This morning, 11-year-old Willow Smith posted a picture of herself with what looks like a tongue ring. Rumors were started; pearls were clutched. Most naysayers were concerned with whether or not the fledgling singer is “too young” for such an accessory.

Of course, it’s entirely possible that the tongue ring isn’t real. Willow doesn’t look much older than her 11 years, and that is obviously too young to legally get a piercing in most states, and it’s highly doubtful that either of her parents would sign off on something like that.

But let’s say it is. Let’s say she somehow managed to finagle herself a tongue ring, against all odds. And let’s say her parents knew about it, or if they didn’t, they sure know about it now.

Does it really accomplish anything for the entire world to weigh in on whether she should have done it? I think not.

Look, if I had an 11-year-old daughter and she got her tongue pierced, might I be a bit distressed? Sure. But this isn’t about my hypothetical kids, or anyone else’s real kids, or what is “right” and “wrong,” because no one can make that decision for anyone else. Instead, what this photo has turned into in the span of about two hours is yet another opportunity for moms and dads to bash each other for their parenting decisions.

HollywoodMoms, for instance, asks its readers to vote on “Would YOU let your 11-year-old get a tongue piercing?” Babycenter asks the same thing, querying its readers: “What is your reaction to Willow Smith’s tongue piercing photo? Would you allow it?”

Listen – as a blogger, I get that any time someone famous does something questionable, it’s nice because it gives you something to write about and that helps you with your post count. Sad truth of blogging. But at the same time, the whole notion of parents ripping apart each others choices online, which is done for no good reason other than to reinforce their own values and make themselves momentarily forget about their own mistakes, well, it’s getting kind of tired.

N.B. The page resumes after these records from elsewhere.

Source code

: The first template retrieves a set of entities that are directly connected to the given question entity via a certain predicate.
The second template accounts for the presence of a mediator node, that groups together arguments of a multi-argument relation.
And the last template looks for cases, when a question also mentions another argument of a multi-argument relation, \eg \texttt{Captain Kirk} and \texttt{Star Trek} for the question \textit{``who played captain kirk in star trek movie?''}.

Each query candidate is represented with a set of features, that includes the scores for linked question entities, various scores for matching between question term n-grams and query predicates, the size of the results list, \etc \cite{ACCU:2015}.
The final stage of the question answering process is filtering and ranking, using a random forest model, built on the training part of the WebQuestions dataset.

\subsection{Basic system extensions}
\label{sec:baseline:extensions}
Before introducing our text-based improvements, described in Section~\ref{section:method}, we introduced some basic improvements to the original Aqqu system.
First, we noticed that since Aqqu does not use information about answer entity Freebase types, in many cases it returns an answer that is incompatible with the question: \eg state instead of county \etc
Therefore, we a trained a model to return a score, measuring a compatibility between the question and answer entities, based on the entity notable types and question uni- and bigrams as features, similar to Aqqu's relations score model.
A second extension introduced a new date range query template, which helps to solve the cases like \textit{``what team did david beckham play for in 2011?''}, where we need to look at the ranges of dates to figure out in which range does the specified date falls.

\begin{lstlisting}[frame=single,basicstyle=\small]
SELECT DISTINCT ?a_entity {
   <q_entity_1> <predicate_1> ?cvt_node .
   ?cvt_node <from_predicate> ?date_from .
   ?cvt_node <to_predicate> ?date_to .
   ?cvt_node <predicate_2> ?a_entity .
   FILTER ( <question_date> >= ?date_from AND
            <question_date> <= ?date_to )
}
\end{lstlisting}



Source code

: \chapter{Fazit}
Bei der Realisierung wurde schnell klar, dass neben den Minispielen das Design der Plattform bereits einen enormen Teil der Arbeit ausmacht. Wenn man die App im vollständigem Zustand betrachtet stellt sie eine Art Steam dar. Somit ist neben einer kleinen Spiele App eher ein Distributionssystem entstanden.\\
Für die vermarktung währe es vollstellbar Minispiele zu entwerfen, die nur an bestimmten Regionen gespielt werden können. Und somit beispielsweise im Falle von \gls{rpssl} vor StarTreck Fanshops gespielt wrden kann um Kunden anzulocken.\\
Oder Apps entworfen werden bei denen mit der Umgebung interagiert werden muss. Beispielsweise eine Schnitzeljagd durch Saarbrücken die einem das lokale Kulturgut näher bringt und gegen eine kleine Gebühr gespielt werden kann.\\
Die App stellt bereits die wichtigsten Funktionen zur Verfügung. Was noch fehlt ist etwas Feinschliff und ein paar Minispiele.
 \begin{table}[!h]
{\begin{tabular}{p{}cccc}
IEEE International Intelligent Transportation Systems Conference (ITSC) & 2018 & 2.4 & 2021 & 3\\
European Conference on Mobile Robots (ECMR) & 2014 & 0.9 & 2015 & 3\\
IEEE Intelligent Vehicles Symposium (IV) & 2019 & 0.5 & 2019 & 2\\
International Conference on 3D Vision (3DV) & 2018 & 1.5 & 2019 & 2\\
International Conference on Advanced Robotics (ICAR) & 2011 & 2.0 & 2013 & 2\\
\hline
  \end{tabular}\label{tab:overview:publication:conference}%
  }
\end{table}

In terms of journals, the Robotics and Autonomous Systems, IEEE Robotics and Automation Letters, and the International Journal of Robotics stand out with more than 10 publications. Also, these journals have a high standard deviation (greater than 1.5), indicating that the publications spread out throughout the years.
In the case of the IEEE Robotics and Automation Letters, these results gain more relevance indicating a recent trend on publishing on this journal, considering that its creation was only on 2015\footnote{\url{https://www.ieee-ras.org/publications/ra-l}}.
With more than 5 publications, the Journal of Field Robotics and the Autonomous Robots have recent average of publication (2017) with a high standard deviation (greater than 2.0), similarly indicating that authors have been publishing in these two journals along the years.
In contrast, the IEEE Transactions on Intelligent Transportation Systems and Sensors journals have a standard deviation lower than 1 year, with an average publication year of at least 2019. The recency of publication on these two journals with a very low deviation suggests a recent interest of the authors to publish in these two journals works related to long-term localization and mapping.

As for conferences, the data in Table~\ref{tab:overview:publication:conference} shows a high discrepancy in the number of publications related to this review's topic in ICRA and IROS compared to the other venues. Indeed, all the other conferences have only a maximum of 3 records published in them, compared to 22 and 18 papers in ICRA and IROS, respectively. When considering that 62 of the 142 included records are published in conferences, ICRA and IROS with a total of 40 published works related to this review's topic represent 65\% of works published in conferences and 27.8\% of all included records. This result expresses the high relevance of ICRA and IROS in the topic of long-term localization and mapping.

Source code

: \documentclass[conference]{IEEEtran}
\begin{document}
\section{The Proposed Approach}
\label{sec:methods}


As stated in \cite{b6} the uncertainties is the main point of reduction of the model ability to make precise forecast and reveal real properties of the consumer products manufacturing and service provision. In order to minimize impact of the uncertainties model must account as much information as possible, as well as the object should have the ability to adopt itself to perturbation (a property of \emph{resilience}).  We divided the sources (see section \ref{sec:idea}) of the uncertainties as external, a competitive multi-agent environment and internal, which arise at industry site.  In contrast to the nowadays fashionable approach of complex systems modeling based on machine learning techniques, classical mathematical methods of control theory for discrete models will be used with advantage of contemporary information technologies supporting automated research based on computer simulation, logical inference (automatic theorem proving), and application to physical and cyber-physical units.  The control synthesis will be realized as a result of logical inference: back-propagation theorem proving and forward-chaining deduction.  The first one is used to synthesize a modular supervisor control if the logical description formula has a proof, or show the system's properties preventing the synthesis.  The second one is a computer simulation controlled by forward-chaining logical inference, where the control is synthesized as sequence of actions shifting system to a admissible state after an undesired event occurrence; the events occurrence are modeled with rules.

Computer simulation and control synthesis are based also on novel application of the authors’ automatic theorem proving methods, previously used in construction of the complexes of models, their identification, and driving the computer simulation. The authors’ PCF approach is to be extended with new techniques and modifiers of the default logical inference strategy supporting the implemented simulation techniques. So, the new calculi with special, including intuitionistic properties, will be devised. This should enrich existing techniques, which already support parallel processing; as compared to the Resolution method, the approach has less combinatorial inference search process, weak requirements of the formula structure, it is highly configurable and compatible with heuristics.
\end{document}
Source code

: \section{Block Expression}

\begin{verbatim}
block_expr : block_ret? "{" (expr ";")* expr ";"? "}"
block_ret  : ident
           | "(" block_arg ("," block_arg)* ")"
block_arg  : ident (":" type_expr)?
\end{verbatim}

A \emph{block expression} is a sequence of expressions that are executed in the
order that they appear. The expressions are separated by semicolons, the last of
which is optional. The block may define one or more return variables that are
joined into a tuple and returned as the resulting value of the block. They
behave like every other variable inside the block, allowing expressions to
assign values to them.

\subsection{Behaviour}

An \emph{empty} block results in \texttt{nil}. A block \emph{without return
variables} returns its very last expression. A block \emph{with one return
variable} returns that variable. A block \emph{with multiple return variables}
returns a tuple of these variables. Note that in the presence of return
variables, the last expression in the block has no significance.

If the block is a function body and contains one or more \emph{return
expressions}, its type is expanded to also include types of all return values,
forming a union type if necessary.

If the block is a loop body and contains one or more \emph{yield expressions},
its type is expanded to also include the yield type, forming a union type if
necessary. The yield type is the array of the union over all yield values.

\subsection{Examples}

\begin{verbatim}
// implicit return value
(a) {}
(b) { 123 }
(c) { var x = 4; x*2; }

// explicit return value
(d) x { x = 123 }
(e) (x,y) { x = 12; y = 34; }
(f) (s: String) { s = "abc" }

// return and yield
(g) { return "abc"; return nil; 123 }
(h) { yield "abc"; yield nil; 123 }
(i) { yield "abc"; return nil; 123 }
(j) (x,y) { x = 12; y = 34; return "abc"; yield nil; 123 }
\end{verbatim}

Besides, no one explained better than Will Smith himself why it’s important for him to allow Willow bodily autonomy. He made the following comment when discussing his daughter’s propensity for shaving her head:

“When you have a little girl, it’s like how can you teach her that you’re in control of her body? If I teach her that I’m in charge of whether or not she can touch her hair, she’s going to replace me with some other man when she goes out in the world…She is used to making those decisions herself. We try to keep giving them those decisions until they can hold the full weight of their lives.”